• [DIRECTIONS]:
Restate the data that follows exactly as it stands, beginning with the first line and ending with the line that contains "Power Apps** pane:</span></span>".

• [DATA FOR THIS EXERCISE]:
□ □ □ □
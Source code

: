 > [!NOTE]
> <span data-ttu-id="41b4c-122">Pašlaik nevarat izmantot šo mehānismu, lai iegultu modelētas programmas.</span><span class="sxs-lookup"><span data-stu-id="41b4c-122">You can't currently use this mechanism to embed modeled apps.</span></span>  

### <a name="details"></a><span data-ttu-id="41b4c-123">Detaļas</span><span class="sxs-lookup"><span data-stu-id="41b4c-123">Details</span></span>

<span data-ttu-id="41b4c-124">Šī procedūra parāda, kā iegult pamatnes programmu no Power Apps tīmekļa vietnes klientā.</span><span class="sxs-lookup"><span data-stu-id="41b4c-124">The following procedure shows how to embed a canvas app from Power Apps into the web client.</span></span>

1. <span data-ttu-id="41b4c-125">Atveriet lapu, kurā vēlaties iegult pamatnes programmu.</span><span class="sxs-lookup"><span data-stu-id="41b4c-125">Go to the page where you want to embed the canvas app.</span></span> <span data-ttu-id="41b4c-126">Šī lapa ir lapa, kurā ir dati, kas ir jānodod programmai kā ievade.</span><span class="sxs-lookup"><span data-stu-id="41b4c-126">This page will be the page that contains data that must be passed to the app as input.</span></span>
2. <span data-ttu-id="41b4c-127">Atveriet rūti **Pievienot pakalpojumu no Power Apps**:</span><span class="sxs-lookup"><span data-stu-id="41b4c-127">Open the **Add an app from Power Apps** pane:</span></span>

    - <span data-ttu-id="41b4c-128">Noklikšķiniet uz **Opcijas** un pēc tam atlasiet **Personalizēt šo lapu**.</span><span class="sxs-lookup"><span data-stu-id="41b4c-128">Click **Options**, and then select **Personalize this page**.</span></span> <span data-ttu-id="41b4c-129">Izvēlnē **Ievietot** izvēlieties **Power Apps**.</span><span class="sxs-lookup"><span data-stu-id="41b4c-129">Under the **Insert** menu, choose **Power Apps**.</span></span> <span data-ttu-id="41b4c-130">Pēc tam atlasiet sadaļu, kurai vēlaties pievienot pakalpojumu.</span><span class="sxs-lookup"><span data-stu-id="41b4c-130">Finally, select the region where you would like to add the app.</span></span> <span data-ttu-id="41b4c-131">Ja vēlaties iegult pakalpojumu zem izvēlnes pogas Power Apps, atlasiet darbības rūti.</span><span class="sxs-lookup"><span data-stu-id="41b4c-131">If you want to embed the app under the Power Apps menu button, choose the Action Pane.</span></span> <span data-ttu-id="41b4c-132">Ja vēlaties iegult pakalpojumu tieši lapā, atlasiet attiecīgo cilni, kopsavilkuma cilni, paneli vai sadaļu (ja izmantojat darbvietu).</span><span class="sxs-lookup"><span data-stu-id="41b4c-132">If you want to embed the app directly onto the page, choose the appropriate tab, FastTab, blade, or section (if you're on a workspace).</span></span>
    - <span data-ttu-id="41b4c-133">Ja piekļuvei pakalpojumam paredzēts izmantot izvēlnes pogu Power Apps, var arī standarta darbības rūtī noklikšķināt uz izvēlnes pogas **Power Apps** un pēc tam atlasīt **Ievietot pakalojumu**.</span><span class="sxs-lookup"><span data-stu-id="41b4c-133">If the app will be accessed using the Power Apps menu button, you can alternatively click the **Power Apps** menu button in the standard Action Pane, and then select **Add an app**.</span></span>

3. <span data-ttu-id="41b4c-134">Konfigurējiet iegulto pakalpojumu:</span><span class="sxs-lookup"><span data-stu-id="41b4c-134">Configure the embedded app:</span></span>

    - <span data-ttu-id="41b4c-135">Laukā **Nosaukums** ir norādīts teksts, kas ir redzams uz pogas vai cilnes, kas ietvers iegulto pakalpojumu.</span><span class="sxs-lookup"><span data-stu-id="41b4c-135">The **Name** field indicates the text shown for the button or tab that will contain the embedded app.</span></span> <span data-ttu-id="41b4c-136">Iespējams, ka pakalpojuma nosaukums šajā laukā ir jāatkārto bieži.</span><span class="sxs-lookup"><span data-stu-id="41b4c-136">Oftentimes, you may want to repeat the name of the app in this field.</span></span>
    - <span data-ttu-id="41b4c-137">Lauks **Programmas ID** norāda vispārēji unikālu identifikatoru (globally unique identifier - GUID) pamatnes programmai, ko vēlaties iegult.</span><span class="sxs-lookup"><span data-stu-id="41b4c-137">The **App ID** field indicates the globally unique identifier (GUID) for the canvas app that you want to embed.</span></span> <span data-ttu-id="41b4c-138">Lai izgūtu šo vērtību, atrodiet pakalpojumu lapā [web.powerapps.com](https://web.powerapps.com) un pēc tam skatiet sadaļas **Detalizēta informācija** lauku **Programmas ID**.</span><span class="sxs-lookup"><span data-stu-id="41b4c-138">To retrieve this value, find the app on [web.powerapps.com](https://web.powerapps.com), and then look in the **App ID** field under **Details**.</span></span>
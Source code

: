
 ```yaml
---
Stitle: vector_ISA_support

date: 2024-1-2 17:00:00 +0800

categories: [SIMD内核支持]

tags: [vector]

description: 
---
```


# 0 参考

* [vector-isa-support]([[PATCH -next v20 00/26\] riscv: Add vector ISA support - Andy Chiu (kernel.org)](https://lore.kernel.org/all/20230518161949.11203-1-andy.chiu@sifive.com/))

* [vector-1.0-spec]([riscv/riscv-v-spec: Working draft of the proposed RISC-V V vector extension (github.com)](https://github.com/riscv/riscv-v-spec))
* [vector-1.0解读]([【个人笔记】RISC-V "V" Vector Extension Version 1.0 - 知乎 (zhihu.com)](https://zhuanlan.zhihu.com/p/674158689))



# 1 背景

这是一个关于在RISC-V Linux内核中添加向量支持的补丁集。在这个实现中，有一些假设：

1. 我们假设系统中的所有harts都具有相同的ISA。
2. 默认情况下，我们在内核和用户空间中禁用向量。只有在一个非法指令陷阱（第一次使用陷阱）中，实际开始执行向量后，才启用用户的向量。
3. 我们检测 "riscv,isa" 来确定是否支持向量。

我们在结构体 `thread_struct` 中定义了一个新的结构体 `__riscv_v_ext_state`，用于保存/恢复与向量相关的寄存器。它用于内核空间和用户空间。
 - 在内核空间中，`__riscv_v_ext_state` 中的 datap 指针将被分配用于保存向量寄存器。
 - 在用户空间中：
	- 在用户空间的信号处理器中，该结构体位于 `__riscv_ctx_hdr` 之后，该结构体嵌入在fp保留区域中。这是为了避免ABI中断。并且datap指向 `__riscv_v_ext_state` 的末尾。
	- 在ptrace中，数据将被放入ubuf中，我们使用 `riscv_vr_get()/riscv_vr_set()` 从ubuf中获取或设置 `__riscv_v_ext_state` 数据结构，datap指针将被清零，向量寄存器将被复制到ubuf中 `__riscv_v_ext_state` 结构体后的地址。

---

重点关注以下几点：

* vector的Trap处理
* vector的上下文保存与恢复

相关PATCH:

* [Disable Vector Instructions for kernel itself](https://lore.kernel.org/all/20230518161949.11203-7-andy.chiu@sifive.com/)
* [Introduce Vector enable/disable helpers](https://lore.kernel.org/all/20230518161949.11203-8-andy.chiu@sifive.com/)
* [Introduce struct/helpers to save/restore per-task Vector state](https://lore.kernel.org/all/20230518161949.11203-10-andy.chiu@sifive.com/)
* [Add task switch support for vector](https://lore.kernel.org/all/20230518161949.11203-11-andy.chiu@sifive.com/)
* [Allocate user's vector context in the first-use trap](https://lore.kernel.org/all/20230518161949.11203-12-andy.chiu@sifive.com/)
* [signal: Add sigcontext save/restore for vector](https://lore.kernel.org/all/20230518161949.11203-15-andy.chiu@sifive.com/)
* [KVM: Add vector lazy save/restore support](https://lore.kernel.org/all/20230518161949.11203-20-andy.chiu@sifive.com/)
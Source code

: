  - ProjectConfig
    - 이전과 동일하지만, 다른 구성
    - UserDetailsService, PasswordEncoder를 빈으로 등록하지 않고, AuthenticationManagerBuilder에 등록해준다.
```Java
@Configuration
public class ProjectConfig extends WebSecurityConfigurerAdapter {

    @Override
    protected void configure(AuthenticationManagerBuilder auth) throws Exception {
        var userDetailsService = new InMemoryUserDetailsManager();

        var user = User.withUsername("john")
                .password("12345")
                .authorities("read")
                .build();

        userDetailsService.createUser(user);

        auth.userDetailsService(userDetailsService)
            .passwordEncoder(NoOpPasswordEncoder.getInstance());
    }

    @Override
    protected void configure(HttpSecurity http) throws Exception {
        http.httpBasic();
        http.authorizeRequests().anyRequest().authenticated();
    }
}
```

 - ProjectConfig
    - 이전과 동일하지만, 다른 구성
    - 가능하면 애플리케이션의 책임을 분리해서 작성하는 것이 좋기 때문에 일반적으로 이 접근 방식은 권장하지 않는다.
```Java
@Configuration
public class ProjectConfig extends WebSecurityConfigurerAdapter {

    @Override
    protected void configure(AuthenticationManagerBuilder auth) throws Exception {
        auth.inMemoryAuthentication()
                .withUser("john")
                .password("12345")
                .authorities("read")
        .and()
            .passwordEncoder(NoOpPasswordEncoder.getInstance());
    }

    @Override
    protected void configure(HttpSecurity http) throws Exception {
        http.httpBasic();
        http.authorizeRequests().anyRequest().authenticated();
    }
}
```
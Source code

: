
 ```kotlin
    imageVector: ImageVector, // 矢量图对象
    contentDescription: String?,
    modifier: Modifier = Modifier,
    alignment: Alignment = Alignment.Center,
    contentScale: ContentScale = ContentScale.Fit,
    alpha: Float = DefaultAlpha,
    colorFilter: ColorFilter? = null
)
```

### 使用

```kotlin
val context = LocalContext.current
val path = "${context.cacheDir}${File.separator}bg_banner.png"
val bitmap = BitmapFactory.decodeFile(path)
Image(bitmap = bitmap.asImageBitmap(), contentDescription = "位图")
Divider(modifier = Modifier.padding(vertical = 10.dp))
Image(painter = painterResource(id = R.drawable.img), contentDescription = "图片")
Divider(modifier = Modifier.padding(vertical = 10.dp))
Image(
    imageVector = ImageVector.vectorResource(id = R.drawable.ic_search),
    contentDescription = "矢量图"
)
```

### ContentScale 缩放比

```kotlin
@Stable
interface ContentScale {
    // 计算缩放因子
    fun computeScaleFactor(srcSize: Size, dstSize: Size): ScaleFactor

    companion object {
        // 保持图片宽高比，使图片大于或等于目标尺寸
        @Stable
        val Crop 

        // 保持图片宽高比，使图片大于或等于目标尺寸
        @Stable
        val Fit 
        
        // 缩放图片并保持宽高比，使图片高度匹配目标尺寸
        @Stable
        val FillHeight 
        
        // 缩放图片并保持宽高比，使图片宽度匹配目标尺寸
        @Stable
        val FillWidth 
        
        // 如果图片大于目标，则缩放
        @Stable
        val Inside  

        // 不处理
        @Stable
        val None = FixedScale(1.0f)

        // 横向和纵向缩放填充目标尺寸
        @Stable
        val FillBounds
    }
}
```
□ □ □ □
• [THE ANSWER]:
Source code

: > [!NOTE]
> <span data-ttu-id="41b4c-122">Pašlaik nevarat izmantot šo mehānismu, lai iegultu modelētas programmas.</span><span class="sxs-lookup"><span data-stu-id="41b4c-122">You can't currently use this mechanism to embed modeled apps.</span></span>  

### <a name="details"></a><span data-ttu-id="41b4c-123">Detaļas</span><span class="sxs-lookup"><span data-stu-id="41b4c-123">Details</span></span>

<span data-ttu-id="41b4c-124">Šī procedūra parāda, kā iegult pamatnes programmu no Power Apps tīmekļa vietnes klientā.</span><span class="sxs-lookup"><span data-stu-id="41b4c-124">The following procedure shows how to embed a canvas app from Power Apps into the web client.</span></span>

1. <span data-ttu-id="41b4c-125">Atveriet lapu, kurā vēlaties iegult pamatnes programmu.</span><span class="sxs-lookup"><span data-stu-id="41b4c-125">Go to the page where you want to embed the canvas app.</span></span> <span data-ttu-id="41b4c-126">Šī lapa ir lapa, kurā ir dati, kas ir jānodod programmai kā ievade.</span><span class="sxs-lookup"><span data-stu-id="41b4c-126">This page will be the page that contains data that must be passed to the app as input.</span></span>
2. <span data-ttu-id="41b4c-127">Atveriet rūti **Pievienot pakalpojumu no Power Apps**:</span><span class="sxs-lookup"><span data-stu-id="41b4c-127">Open the **Add an app from Power Apps** pane:</span></span>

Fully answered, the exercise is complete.